**WHAT YOU SHOULD DO:** The answer is one number: how many lines in the data below hold "with".

**RECORD SET:**
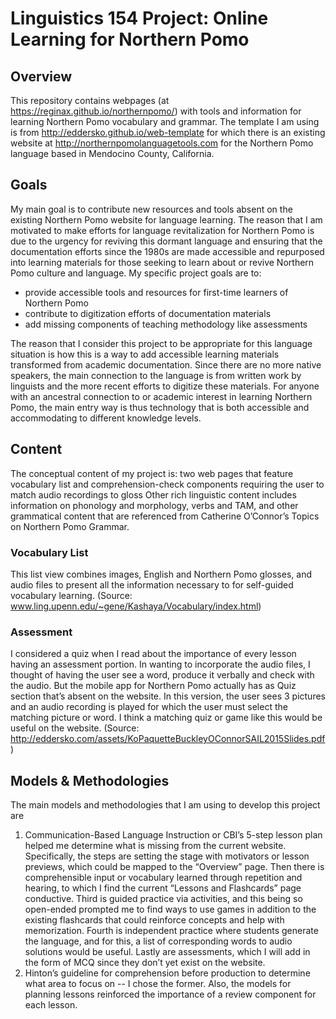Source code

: # Linguistics 154 Project: Online Learning for Northern Pomo
## Overview
This repository contains webpages (at https://reginax.github.io/northernpomo/) with tools and information for learning Northern Pomo vocabulary and grammar. The template I am using is from http://eddersko.github.io/web-template for which there is an existing website at http://northernpomolanguagetools.com for the Northern Pomo language based in Mendocino County, California.

## Goals 
My main goal is to contribute new resources and tools absent on the existing Northern Pomo website for language learning. The reason that I am motivated to make efforts for language revitalization for Northern Pomo is due to the urgency for reviving this dormant language and ensuring that the
documentation efforts since the 1980s are made accessible and repurposed into learning
materials for those seeking to learn about or revive Northern Pomo culture and language. My specific project goals are to:
- provide accessible tools and resources for first-time learners of Northern Pomo
- contribute to digitization efforts of documentation materials
- add missing components of teaching methodology like assessments

The reason that I consider this project to be appropriate for this language situation is how this is
a way to add accessible learning materials transformed from academic documentation. Since
there are no more native speakers, the main connection to the language is from written work by
linguists and the more recent efforts to digitize these materials. For anyone with an ancestral
connection to or academic interest in learning Northern Pomo, the main entry way is thus
technology that is both accessible and accommodating to different knowledge levels.

## Content
The conceptual content of my project is: two web pages that feature vocabulary list and
comprehension-check components requiring the user to match audio recordings to gloss
Other rich linguistic content includes information on phonology and morphology, verbs and TAM, and other grammatical
content that are referenced from Catherine O’Connor’s Topics on Northern Pomo
Grammar.

### Vocabulary List 
This list view combines images, English and Northern Pomo glosses, and audio files to present all the information necessary to for self-guided vocabulary learning. (Source: www.ling.upenn.edu/~gene/Kashaya/Vocabulary/index.html)

### Assessment 
I considered a quiz when I read about the importance of every lesson having an assessment portion. In wanting to incorporate the audio files, I thought of having the user see a word, produce it verbally and check with the audio. But the mobile app for Northern Pomo actually has as Quiz section that’s absent on the website. In this version, the user sees 3 pictures and an audio recording is played for which the user must select the matching picture or word. I think a matching quiz or game like this would be useful on the website. (Source: http://eddersko.com/assets/KoPaquetteBuckleyOConnorSAIL2015Slides.pdf)

## Models & Methodologies 
The main models and methodologies that I am using to develop this project
are
1. Communication-Based Language Instruction or CBI’s 5-step lesson plan helped me
determine what is missing from the current website. Specifically, the steps are setting the
stage with motivators or lesson previews, which could be mapped to the “Overview”
page. Then there is comprehensible input or vocabulary learned through repetition and
hearing, to which I find the current “Lessons and Flashcards” page conductive. Third is
guided practice via activities, and this being so open-ended prompted me to find ways to
use games in addition to the existing flashcards that could reinforce concepts and help
with memorization. Fourth is independent practice where students generate the language,
and for this, a list of corresponding words to audio solutions would be useful. Lastly are
assessments, which I will add in the form of MCQ since they don’t yet exist on the
website.
2. Hinton’s guideline for comprehension before production to determine what area to focus
on -- I chose the former. Also, the models for planning lessons reinforced the importance
of a review component for each lesson.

**YOUR SOLUTION:** 5